__Directions__: If a line in the data holds the string "urls", list it.

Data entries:
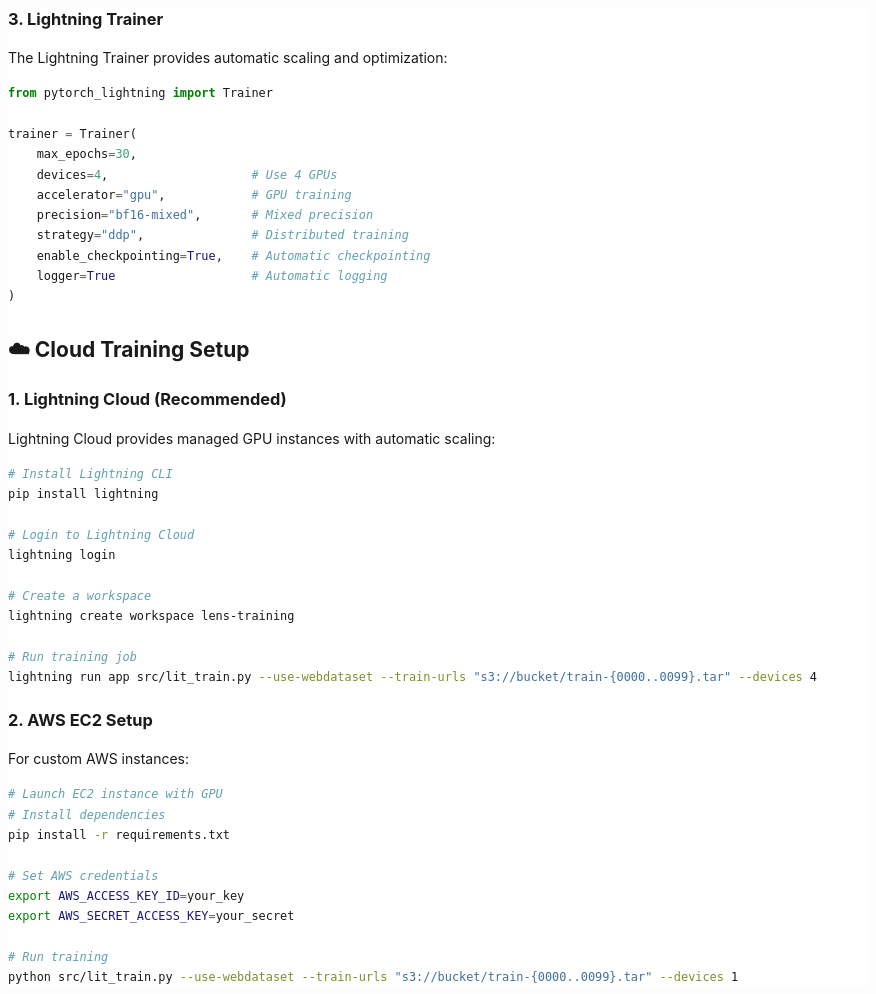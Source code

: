 ### 3. Lightning Trainer

The Lightning Trainer provides automatic scaling and optimization:

```python
from pytorch_lightning import Trainer

trainer = Trainer(
    max_epochs=30,
    devices=4,                    # Use 4 GPUs
    accelerator="gpu",            # GPU training
    precision="bf16-mixed",       # Mixed precision
    strategy="ddp",               # Distributed training
    enable_checkpointing=True,    # Automatic checkpointing
    logger=True                   # Automatic logging
)
```

## ☁️ Cloud Training Setup

### 1. Lightning Cloud (Recommended)

Lightning Cloud provides managed GPU instances with automatic scaling:

```bash
# Install Lightning CLI
pip install lightning

# Login to Lightning Cloud
lightning login

# Create a workspace
lightning create workspace lens-training

# Run training job
lightning run app src/lit_train.py --use-webdataset --train-urls "s3://bucket/train-{0000..0099}.tar" --devices 4
```

### 2. AWS EC2 Setup

For custom AWS instances:

```bash
# Launch EC2 instance with GPU
# Install dependencies
pip install -r requirements.txt

# Set AWS credentials
export AWS_ACCESS_KEY_ID=your_key
export AWS_SECRET_ACCESS_KEY=your_secret

# Run training
python src/lit_train.py --use-webdataset --train-urls "s3://bucket/train-{0000..0099}.tar" --devices 1
```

__Solution to this exercise__:
lightning run app src/lit_train.py --use-webdataset --train-urls "s3://bucket/train-{0000..0099}.tar" --devices 4
python src/lit_train.py --use-webdataset --train-urls "s3://bucket/train-{0000..0099}.tar" --devices 1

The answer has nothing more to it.